Monaco | Tribunal du travail, 27 septembre 2001, c GE c/ la SAM EURO SERV MANAGEMENT


Abstract

Rupture anticipée d'un contrat à durée déterminée - Conditions - Initiative de la rupture

Résumé

Un contrat à durée déterminée ne peut cesser avant terme, par la volonté d'une seule partie, que pour de justes motifs ou dans le cas de faute grave, de force majeure ou dans ceux prévus au contrat ou déterminés par le règlement intérieur.

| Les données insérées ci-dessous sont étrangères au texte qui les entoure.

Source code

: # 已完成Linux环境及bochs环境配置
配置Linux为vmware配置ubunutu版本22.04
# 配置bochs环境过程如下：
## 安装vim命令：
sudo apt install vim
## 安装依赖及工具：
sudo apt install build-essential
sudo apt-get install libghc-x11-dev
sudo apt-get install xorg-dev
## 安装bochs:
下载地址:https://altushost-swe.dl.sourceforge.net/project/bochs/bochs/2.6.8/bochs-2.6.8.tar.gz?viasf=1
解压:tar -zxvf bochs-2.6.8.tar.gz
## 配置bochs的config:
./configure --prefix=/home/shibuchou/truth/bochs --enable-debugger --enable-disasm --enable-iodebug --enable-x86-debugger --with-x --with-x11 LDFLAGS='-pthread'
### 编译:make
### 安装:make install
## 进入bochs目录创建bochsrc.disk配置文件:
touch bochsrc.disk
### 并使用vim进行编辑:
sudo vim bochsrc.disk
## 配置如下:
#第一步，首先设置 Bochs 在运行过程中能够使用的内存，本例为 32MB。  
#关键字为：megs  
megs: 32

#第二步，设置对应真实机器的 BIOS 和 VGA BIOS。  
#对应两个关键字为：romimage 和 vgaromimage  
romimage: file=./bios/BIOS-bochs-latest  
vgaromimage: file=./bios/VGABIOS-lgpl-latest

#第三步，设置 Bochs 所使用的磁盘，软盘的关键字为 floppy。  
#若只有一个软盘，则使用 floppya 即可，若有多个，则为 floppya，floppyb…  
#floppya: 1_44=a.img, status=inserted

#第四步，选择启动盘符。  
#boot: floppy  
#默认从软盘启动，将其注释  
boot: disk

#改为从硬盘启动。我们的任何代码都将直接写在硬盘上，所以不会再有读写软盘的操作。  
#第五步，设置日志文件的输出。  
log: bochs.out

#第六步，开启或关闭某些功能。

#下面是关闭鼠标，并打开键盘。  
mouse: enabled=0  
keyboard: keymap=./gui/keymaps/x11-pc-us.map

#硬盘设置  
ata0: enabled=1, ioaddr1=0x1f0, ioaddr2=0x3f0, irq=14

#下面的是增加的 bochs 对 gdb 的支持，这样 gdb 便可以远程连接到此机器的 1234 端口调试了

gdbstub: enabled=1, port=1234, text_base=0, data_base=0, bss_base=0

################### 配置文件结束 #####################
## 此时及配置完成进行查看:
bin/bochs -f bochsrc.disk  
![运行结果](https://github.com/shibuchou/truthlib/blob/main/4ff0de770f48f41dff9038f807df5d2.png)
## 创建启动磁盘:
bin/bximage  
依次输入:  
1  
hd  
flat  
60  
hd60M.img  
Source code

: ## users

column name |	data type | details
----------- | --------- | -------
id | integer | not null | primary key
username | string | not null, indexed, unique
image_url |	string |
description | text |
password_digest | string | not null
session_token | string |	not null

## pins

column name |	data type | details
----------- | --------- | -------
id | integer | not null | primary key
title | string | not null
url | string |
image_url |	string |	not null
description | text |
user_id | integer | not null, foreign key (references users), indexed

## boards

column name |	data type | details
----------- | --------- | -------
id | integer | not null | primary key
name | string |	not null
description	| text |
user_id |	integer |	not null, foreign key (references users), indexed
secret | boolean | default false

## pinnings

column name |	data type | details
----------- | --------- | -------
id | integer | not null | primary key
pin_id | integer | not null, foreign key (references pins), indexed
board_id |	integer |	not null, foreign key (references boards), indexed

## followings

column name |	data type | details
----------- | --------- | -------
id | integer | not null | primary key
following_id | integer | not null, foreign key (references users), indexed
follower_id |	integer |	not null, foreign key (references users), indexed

Un conseiller de clientèle embauché pour une durée déterminée d'une année à compter du 29 mai 2000, est licencié par lettre en date du 30 aout 2000. Il soutient avoir été invité à quitter les lieux

par la directrice de la société tandis que l'employeur allègue un abandon de poste délibéré.

Le Tr...

Abstract

Rupture anticipée d'un contrat à durée déterminée - Conditions - Initiative de la rupture

Résumé

Un contrat à durée déterminée ne peut cesser avant terme, par la volonté d'une seule partie, que pour de justes motifs ou dans le cas de faute grave, de force majeure ou dans ceux prévus au contrat ou déterminés par le règlement intérieur.

Un conseiller de clientèle embauché pour une durée déterminée d'une année à compter du 29 mai 2000, est licencié par lettre en date du 30 aout 2000. Il soutient avoir été invité à quitter les lieux par la directrice de la société tandis que l'employeur allègue un abandon de poste délibéré.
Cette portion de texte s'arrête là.